FIGS. 7A-7C are cross-sectional illustrations of a process for forming a HEMT using a second interface layer as an etchstop layer, in accordance with an embodiment.

FIGS. 8A and 8B are cross-sectional illustrations across the gate contact, in accordance with an embodiment.

FIG. 9 illustrates a computing device in accordance with one implementation of an embodiment of the disclosure.

FIG. 10 is an interposer implementing one or more embodiments of the disclosure.

EMBODIMENTS OF THE PRESENT DISCLOSURE

Described herein are high electron mobility transistors (HEMTs) with improved performance provided by transition metal-III-nitride alloy layers, in accordance with various embodiments. In the following description, various aspects of the illustrative implementations will be described using terms commonly employed by those skilled in the art to convey the substance of their work to others skilled in the art. However, it will be apparent to those skilled in the art that the present invention may be practiced with only some of the described aspects. For purposes of explanation, specific numbers, materials and configurations are set forth in order to provide a thorough understanding of the illustrative implementations. However, it will be apparent to one skilled in the art that the present invention may be practiced without the specific details. In other instances, well-known features are omitted or simplified in order not to obscure the illustrative implementations.

Various operations will be described as multiple discrete operations, in turn, in a manner that is most helpful in understanding the present invention, however, the order of description should not be construed to imply that these operations are necessarily order dependent. In particular, these operations need not be performed in the order of presentation.

As noted above, HEMTs provide high speed switching, high gains, and lower noise compared to other FET architectures. However, HEMTs may suffer from other drawbacks. One such drawback is a relatively high contact resistance. Another drawback is threshold voltage variation between devices (within die and/or within wafer). The variation is attributable to a low etch selectivity between an interface layer and the top semiconductor layer. For example, in a GaN/AlGaN system with a AlN interface layer, there is poor etch selectivity between the AlGaN and the AlN layers. This results in under-etching and/or over-etching of the gate recess. Without a uniform thickness between the gate contact and the GaN layer, the voltage threshold is non-uniform. An additional issue arises in architectures with a back barrier layer between the bottom semiconductor layer and the buffer layer. In such architectures, a back barrier layer with a sufficient bandgap difference relative to the bottom semiconductor layer will have a significant lattice mismatch. As such, the bottom semiconductor layer may include lattice defects.

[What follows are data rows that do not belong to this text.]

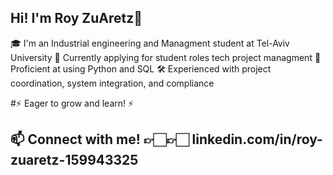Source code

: ## Hi! I'm Roy ZuAretz👋

🎓 I'm an Industrial engineering and Managment student at Tel-Aviv University
💼 Currently applying for student roles tech project managment
🐍 Proficient at using Python and SQL
🛠️ Experienced with project coordination, system integration, and compliance

#⚡ Eager to grow and learn! ⚡
 
## 📫 Connect with me! 👉🏻👉🏻 linkedin.com/in/roy-zuaretz-159943325
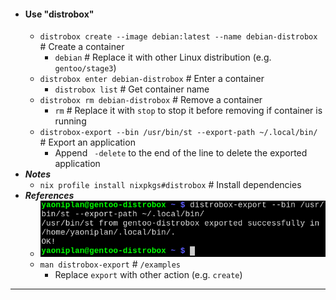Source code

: - #### Use "distrobox"
    - `distrobox create --image debian:latest --name debian-distrobox` # Create a container
        - `debian` # Replace it with other Linux distribution (e.g. `gentoo/stage3`)
    - `distrobox enter debian-distrobox` # Enter a container
        - `distrobox list` # Get container name
    - `distrobox rm debian-distrobox` # Remove a container
        - `rm` # Replace it with `stop` to stop it before removing if container is running
    - `distrobox-export --bin /usr/bin/st --export-path ~/.local/bin/` # Export an application
        - Append ` -delete` to the end of the line to delete the exported application
- ***Notes***
    - `nix profile install nixpkgs#distrobox` # Install dependencies
- ***References***
    - ![2024-04-16-230933.png](../assets/2024-04-16-230933.png)
    - `man distrobox-export` # `/examples`
        - Replace `export` with other action (e.g. `create`)
- ---
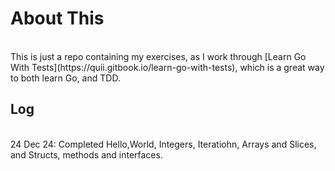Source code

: # About This
<br>
This is just a repo containing my exercises, as I work through [Learn Go With Tests](https://quii.gitbook.io/learn-go-with-tests), which is a great way to both learn Go, and TDD.
<br>

## Log
<br>
24 Dec 24: Completed Hello,World, Integers, Iteratiohn, Arrays and Slices, and Structs, methods and interfaces. 
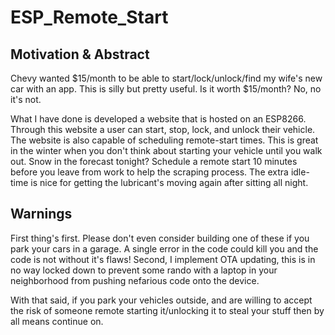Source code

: # ESP_Remote_Start

<h2>Motivation & Abstract</h2>
<p> Chevy wanted $15/month to be able to start/lock/unlock/find my wife's new car with an app. This is silly but pretty useful. Is it worth $15/month? No, no it's not.</p>
<p> What I have done is developed a website that is hosted on an ESP8266. Through this website a user can start, stop, lock, and unlock their vehicle. The website is also capable of scheduling remote-start times. This is great in the winter when you don't think about starting your vehicle until you walk out. Snow in the forecast tonight? Schedule a remote start 10 minutes before you leave from work to help the scraping process. The extra idle-time is nice for getting the lubricant's moving again after sitting all night.</p>

<h2>Warnings</h2>

<p> First thing's first. Please don't even consider building one of these if you park your cars in a garage. A single error in the code could kill you and the code is not without it's flaws! Second, I implement OTA updating, this is in no way locked down to prevent some rando with a laptop in your neighborhood from pushing nefarious code onto the device.</p> 
<p> With that said, if you park your vehicles outside, and are willing to accept the risk of someone remote starting it/unlocking it to steal your stuff then by all means continue on. </p>
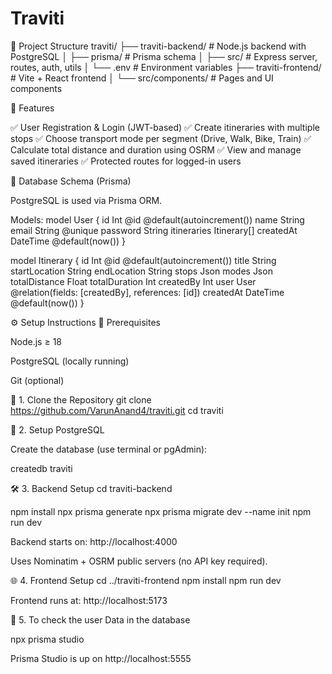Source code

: ﻿# Traviti


📁 Project Structure
traviti/
├── traviti-backend/         # Node.js backend with PostgreSQL
│   ├── prisma/              # Prisma schema
│   ├── src/                 # Express server, routes, auth, utils
│   └── .env                 # Environment variables
├── traviti-frontend/        # Vite + React frontend
│   └── src/components/      # Pages and UI components

🚀 Features

✅ User Registration & Login (JWT-based)
✅ Create itineraries with multiple stops
✅ Choose transport mode per segment (Drive, Walk, Bike, Train)
✅ Calculate total distance and duration using OSRM
✅ View and manage saved itineraries
✅ Protected routes for logged-in users

🧱 Database Schema (Prisma)

PostgreSQL is used via Prisma ORM.

Models:
model User {
  id          Int         @id @default(autoincrement())
  name        String
  email       String      @unique
  password    String
  itineraries Itinerary[]
  createdAt   DateTime    @default(now())
}

model Itinerary {
  id            Int      @id @default(autoincrement())
  title         String
  startLocation String
  endLocation   String
  stops         Json
  modes         Json
  totalDistance Float
  totalDuration Int
  createdBy     Int
  user          User     @relation(fields: [createdBy], references: [id])
  createdAt     DateTime @default(now())
}

⚙️ Setup Instructions
📌 Prerequisites

Node.js ≥ 18

PostgreSQL (locally running)

Git (optional)

🔧 1. Clone the Repository
git clone https://github.com/VarunAnand4/traviti.git
cd traviti

🐘 2. Setup PostgreSQL

Create the database (use terminal or pgAdmin):

createdb traviti

🛠️ 3. Backend Setup
cd traviti-backend

npm install
npx prisma generate
npx prisma migrate dev --name init
npm run dev


Backend starts on: http://localhost:4000

Uses Nominatim + OSRM public servers (no API key required).

🌐 4. Frontend Setup
cd ../traviti-frontend
npm install
npm run dev


Frontend runs at: http://localhost:5173

🔐 5. To check the user Data in the database

npx prisma studio

Prisma Studio is up on http://localhost:5555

Accordingly, embodiments disclosed herein include a second interface layer formed with a transition metal-III-nitride alloy. The second interface layer may be disposed over the first interface layer between the two semiconductor layers. Such second interface layers provide several benefits. For example, a transition metal-III-nitride alloy provides a greater polarization charge in the HEMT while still remaining physically distant from the 2DEG. The greater polarization charge in the access region lowers the contact resistance. Furthermore, due to the physical separation from the 2DEG, there is no increase in alloy scattering of electrons.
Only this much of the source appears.